Los señores empleaban gran cantidad de tiempo en cacerías por los bosques cercanos. Había también juegos de torneos y justas, que solían llevarse a cabo fuera del castillo, en los que los participantes simulaban que estaban luchando. Pero también se entretenían con juegos como el ajedrez, el alquerque, que fue el origen de las damas, el mancala o los dados. También se dedicaban a la lectura de los libros, sobre todo religiosos o de caballería.

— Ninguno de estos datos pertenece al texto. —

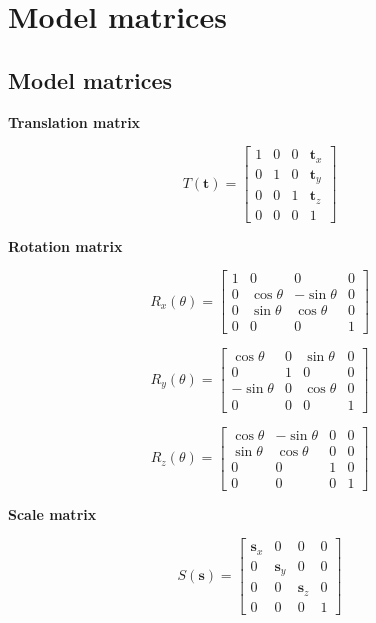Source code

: \chapter{Model matrices}
\renewcommand{\arraystretch}{1}
\label{sec:matrices}
\section{Model matrices}

\textbf{Translation matrix}

$$T(\mathbf{t}) = \left[\begin{array}{cccc}
1 & 0 & 0 & \mathbf{t}_x       \\
0 & 1 & 0 & \mathbf{t}_y       \\
0 & 0 & 1 & \mathbf{t}_z       \\
0 & 0 & 0 & 1
\end{array}\right]$$


\textbf{Rotation matrix}

$$R_x(\theta) = \left[\begin{array}{cccc}
1 & 0 & 0 & 0       \\
0 & \cos\theta & -\sin\theta & 0       \\
0 & \sin\theta & \cos\theta & 0      \\
0 & 0 & 0 & 1
\end{array}\right]$$

$$R_y(\theta) = \left[\begin{array}{cccc}
\cos\theta & 0 & \sin\theta & 0       \\
0 & 1 & 0 & 0       \\
-\sin\theta & 0 & \cos\theta & 0      \\
0 & 0 & 0 & 1
\end{array}\right]$$

$$R_z(\theta) = \left[\begin{array}{cccc}
\cos\theta & -\sin\theta & 0 & 0       \\
\sin\theta & \cos\theta & 0 & 0       \\
0 & 0 & 1 & 0      \\
0 & 0 & 0 & 1
\end{array}\right]$$

\textbf{Scale matrix}

$$S(\mathbf{s}) = \left[\begin{array}{cccc}
\mathbf{s}_x & 0 & 0 & 0       \\
0 & \mathbf{s}_y & 0 & 0       \\
0 & 0 & \mathbf{s}_z & 0      \\
0 & 0 & 0 & 1
\end{array}\right]$$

Las demás personas que vivían y trabajaban en el castillo estaban en el resto de dependencias. Eran los soldados, los criados, los artesanos y, en caso de asedio, también los campesinos. Vivían a menudo en pequeños habitáculos de madera junto a los talleres y establos. Su alimentación no era muy variada y se centraba en el pan. La vida en el castillo dependía bastante de la persona de quien se tratase. Si se era un soldado, estaba supeditado a los turnos de guardia. Si se era un trabajador, no difería mucho de la que podía tener en una aldea. Y si se era un rey o un noble, realizaba las funciones de mando y disponía de las mayores comodidades.
El frío, las sequías, el hambre o las guerras fueron algunas de las calamidades que se sufrieron durante diversas etapas de la Edad Media. Estas circunstancias afectaban a toda la población, desde los reyes y nobles de los castillos hasta los campesinos más humildes de cualquier aldea. Por lo tanto, dentro de un castillo podían padecer en determinadas épocas una vida precaria, aunque seguramente no tanto como la que soportasen fuera de él.
A partir del siglo XV comenzó a utilizarse la pólvora de forma habitual. Los primeros cañones eran estructuras muy aparatosas, complicadas de desplazar a su destino, tenían poca precisión en el tiro y una cadencia de disparo muy pequeña de incluso solo uno al día. Pero pronto mejoraron sus prestaciones y esto supuso que los castillos pasaron a mostrar gran debilidad ante los ataques externos, siendo entonces cuando empezó la pérdida de su función militar y la transformación en residencias palaciegas para reyes y nobles. El origen etimológico del nombre es la palabra latina «castellum», que significa fortaleza.